▶ TASK: The answer must be every entry, retyped without a single difference.

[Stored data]
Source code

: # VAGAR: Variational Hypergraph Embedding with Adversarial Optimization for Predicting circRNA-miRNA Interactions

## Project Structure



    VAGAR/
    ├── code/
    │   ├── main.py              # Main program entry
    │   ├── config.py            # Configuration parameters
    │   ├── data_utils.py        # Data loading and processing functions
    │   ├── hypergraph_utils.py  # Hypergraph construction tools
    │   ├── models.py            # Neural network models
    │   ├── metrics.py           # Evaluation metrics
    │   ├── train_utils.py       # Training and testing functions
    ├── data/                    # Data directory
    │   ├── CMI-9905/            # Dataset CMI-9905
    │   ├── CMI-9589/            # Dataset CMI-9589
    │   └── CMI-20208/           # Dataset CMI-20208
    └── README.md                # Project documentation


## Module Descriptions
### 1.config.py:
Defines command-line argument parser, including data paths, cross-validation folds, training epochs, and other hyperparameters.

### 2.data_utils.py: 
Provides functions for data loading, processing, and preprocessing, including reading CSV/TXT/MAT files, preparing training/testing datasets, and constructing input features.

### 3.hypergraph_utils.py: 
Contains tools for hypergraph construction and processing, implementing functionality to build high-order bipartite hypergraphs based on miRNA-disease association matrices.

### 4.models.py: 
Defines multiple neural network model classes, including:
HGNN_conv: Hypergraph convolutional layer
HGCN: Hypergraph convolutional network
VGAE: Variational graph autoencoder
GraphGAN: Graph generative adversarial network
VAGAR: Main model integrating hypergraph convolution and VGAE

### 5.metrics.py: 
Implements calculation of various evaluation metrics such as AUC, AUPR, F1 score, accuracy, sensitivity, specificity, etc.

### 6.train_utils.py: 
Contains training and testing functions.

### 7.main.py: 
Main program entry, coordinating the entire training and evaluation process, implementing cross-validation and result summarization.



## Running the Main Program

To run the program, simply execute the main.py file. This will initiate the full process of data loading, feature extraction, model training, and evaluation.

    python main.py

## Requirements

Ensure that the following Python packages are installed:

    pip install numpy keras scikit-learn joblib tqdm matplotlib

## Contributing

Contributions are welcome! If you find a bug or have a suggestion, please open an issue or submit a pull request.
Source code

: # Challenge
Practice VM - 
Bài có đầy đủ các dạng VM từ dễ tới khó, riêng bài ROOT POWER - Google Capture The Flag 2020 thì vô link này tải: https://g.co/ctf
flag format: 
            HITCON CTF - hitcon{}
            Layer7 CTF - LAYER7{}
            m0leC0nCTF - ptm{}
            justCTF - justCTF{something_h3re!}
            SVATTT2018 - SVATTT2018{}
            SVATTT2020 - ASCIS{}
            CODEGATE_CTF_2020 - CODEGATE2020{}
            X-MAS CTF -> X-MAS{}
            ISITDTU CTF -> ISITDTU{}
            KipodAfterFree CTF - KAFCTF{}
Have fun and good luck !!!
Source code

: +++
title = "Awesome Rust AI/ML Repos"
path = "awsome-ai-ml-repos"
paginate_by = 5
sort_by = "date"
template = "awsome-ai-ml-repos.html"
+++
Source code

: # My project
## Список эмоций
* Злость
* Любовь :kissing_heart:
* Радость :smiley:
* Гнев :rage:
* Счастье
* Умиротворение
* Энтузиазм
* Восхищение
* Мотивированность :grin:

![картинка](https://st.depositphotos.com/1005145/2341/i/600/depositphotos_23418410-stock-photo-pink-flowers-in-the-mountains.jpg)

▶ SOLUTION BELOW:
Source code

: # VAGAR: Variational Hypergraph Embedding with Adversarial Optimization for Predicting circRNA-miRNA Interactions

## Project Structure



    VAGAR/
    ├── code/
    │   ├── main.py              # Main program entry
    │   ├── config.py            # Configuration parameters
    │   ├── data_utils.py        # Data loading and processing functions
    │   ├── hypergraph_utils.py  # Hypergraph construction tools
    │   ├── models.py            # Neural network models
    │   ├── metrics.py           # Evaluation metrics
    │   ├── train_utils.py       # Training and testing functions
    ├── data/                    # Data directory
    │   ├── CMI-9905/            # Dataset CMI-9905
    │   ├── CMI-9589/            # Dataset CMI-9589
    │   └── CMI-20208/           # Dataset CMI-20208
    └── README.md                # Project documentation


## Module Descriptions
### 1.config.py:
Defines command-line argument parser, including data paths, cross-validation folds, training epochs, and other hyperparameters.

### 2.data_utils.py: 
Provides functions for data loading, processing, and preprocessing, including reading CSV/TXT/MAT files, preparing training/testing datasets, and constructing input features.

### 3.hypergraph_utils.py: 
Contains tools for hypergraph construction and processing, implementing functionality to build high-order bipartite hypergraphs based on miRNA-disease association matrices.

### 4.models.py: 
Defines multiple neural network model classes, including:
HGNN_conv: Hypergraph convolutional layer
HGCN: Hypergraph convolutional network
VGAE: Variational graph autoencoder
GraphGAN: Graph generative adversarial network
VAGAR: Main model integrating hypergraph convolution and VGAE

### 5.metrics.py: 
Implements calculation of various evaluation metrics such as AUC, AUPR, F1 score, accuracy, sensitivity, specificity, etc.

### 6.train_utils.py: 
Contains training and testing functions.

### 7.main.py: 
Main program entry, coordinating the entire training and evaluation process, implementing cross-validation and result summarization.



## Running the Main Program

To run the program, simply execute the main.py file. This will initiate the full process of data loading, feature extraction, model training, and evaluation.

    python main.py

## Requirements

Ensure that the following Python packages are installed:

    pip install numpy keras scikit-learn joblib tqdm matplotlib

## Contributing

Contributions are welcome! If you find a bug or have a suggestion, please open an issue or submit a pull request.
Source code

: # Challenge
Practice VM - 
Bài có đầy đủ các dạng VM từ dễ tới khó, riêng bài ROOT POWER - Google Capture The Flag 2020 thì vô link này tải: https://g.co/ctf
flag format: 
            HITCON CTF - hitcon{}
            Layer7 CTF - LAYER7{}
            m0leC0nCTF - ptm{}
            justCTF - justCTF{something_h3re!}
            SVATTT2018 - SVATTT2018{}
            SVATTT2020 - ASCIS{}
            CODEGATE_CTF_2020 - CODEGATE2020{}
            X-MAS CTF -> X-MAS{}
            ISITDTU CTF -> ISITDTU{}
            KipodAfterFree CTF - KAFCTF{}
Have fun and good luck !!!
Source code

: +++
title = "Awesome Rust AI/ML Repos"
path = "awsome-ai-ml-repos"
paginate_by = 5
sort_by = "date"
template = "awsome-ai-ml-repos.html"
+++
Source code

: # My project
## Список эмоций
* Злость
* Любовь :kissing_heart:
* Радость :smiley:
* Гнев :rage:
* Счастье
* Умиротворение
* Энтузиазм
* Восхищение
* Мотивированность :grin:

![картинка](https://st.depositphotos.com/1005145/2341/i/600/depositphotos_23418410-stock-photo-pink-flowers-in-the-mountains.jpg)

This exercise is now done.